▸ **EXERCISE DIRECTIONS**:
In your reply, restate all of the records below word for word.

____

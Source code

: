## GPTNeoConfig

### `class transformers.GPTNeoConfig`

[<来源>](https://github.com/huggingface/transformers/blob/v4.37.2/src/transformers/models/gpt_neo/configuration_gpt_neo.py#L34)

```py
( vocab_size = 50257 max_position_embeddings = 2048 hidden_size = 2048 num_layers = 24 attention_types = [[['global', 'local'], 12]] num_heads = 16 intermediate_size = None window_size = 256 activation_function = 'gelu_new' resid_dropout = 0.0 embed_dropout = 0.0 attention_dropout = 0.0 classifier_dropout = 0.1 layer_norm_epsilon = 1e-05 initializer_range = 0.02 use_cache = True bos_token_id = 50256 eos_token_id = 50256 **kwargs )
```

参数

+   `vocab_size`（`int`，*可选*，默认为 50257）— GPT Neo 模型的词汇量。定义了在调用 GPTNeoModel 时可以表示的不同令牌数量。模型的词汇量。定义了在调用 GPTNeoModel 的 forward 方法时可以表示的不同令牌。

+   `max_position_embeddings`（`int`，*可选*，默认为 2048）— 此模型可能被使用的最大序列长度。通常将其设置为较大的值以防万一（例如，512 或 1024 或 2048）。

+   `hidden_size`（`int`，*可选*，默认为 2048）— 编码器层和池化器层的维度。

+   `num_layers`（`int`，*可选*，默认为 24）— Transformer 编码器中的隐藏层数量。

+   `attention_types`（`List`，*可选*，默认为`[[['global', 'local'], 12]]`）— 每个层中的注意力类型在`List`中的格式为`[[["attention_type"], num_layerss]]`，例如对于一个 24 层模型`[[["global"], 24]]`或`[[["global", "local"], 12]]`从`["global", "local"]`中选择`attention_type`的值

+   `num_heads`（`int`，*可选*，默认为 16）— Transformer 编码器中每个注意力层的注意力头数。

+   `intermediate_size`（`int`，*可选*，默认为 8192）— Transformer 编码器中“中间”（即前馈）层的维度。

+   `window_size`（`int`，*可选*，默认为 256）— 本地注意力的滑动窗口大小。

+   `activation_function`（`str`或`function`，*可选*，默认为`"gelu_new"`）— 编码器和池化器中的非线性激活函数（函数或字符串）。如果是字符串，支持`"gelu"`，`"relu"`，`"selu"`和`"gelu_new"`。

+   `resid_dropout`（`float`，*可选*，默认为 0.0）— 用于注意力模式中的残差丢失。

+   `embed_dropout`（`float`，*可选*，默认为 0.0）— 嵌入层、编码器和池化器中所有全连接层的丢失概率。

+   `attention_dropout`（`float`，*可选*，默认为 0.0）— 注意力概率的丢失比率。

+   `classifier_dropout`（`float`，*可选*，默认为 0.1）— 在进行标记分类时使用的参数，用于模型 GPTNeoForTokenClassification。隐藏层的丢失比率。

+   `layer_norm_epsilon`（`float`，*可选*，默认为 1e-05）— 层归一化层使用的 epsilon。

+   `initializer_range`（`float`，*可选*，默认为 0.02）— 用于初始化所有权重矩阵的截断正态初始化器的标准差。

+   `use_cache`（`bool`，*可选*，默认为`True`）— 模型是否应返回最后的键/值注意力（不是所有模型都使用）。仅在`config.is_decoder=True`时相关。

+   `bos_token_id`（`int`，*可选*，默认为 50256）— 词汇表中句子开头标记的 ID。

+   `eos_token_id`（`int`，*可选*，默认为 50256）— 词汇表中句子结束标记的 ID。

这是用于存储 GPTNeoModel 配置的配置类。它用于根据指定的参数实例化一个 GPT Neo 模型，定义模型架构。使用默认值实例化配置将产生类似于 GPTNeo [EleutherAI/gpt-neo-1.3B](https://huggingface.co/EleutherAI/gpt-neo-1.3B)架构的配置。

____

▸ **TASK RESULT**:
Source code

:## GPTNeoConfig

### `class transformers.GPTNeoConfig`

[<来源>](https://github.com/huggingface/transformers/blob/v4.37.2/src/transformers/models/gpt_neo/configuration_gpt_neo.py#L34)

```py
( vocab_size = 50257 max_position_embeddings = 2048 hidden_size = 2048 num_layers = 24 attention_types = [[['global', 'local'], 12]] num_heads = 16 intermediate_size = None window_size = 256 activation_function = 'gelu_new' resid_dropout = 0.0 embed_dropout = 0.0 attention_dropout = 0.0 classifier_dropout = 0.1 layer_norm_epsilon = 1e-05 initializer_range = 0.02 use_cache = True bos_token_id = 50256 eos_token_id = 50256 **kwargs )
```

参数

+   `vocab_size`（`int`，*可选*，默认为 50257）— GPT Neo 模型的词汇量。定义了在调用 GPTNeoModel 时可以表示的不同令牌数量。模型的词汇量。定义了在调用 GPTNeoModel 的 forward 方法时可以表示的不同令牌。

+   `max_position_embeddings`（`int`，*可选*，默认为 2048）— 此模型可能被使用的最大序列长度。通常将其设置为较大的值以防万一（例如，512 或 1024 或 2048）。

+   `hidden_size`（`int`，*可选*，默认为 2048）— 编码器层和池化器层的维度。

+   `num_layers`（`int`，*可选*，默认为 24）— Transformer 编码器中的隐藏层数量。

+   `attention_types`（`List`，*可选*，默认为`[[['global', 'local'], 12]]`）— 每个层中的注意力类型在`List`中的格式为`[[["attention_type"], num_layerss]]`，例如对于一个 24 层模型`[[["global"], 24]]`或`[[["global", "local"], 12]]`从`["global", "local"]`中选择`attention_type`的值

+   `num_heads`（`int`，*可选*，默认为 16）— Transformer 编码器中每个注意力层的注意力头数。

+   `intermediate_size`（`int`，*可选*，默认为 8192）— Transformer 编码器中“中间”（即前馈）层的维度。

+   `window_size`（`int`，*可选*，默认为 256）— 本地注意力的滑动窗口大小。

+   `activation_function`（`str`或`function`，*可选*，默认为`"gelu_new"`）— 编码器和池化器中的非线性激活函数（函数或字符串）。如果是字符串，支持`"gelu"`，`"relu"`，`"selu"`和`"gelu_new"`。

+   `resid_dropout`（`float`，*可选*，默认为 0.0）— 用于注意力模式中的残差丢失。

+   `embed_dropout`（`float`，*可选*，默认为 0.0）— 嵌入层、编码器和池化器中所有全连接层的丢失概率。

+   `attention_dropout`（`float`，*可选*，默认为 0.0）— 注意力概率的丢失比率。

+   `classifier_dropout`（`float`，*可选*，默认为 0.1）— 在进行标记分类时使用的参数，用于模型 GPTNeoForTokenClassification。隐藏层的丢失比率。

+   `layer_norm_epsilon`（`float`，*可选*，默认为 1e-05）— 层归一化层使用的 epsilon。

+   `initializer_range`（`float`，*可选*，默认为 0.02）— 用于初始化所有权重矩阵的截断正态初始化器的标准差。

+   `use_cache`（`bool`，*可选*，默认为`True`）— 模型是否应返回最后的键/值注意力（不是所有模型都使用）。仅在`config.is_decoder=True`时相关。

+   `bos_token_id`（`int`，*可选*，默认为 50256）— 词汇表中句子开头标记的 ID。

+   `eos_token_id`（`int`，*可选*，默认为 50256）— 词汇表中句子结束标记的 ID。

这是用于存储 GPTNeoModel 配置的配置类。它用于根据指定的参数实例化一个 GPT Neo 模型，定义模型架构。使用默认值实例化配置将产生类似于 GPTNeo [EleutherAI/gpt-neo-1.3B](https://huggingface.co/EleutherAI/gpt-neo-1.3B)架构的配置。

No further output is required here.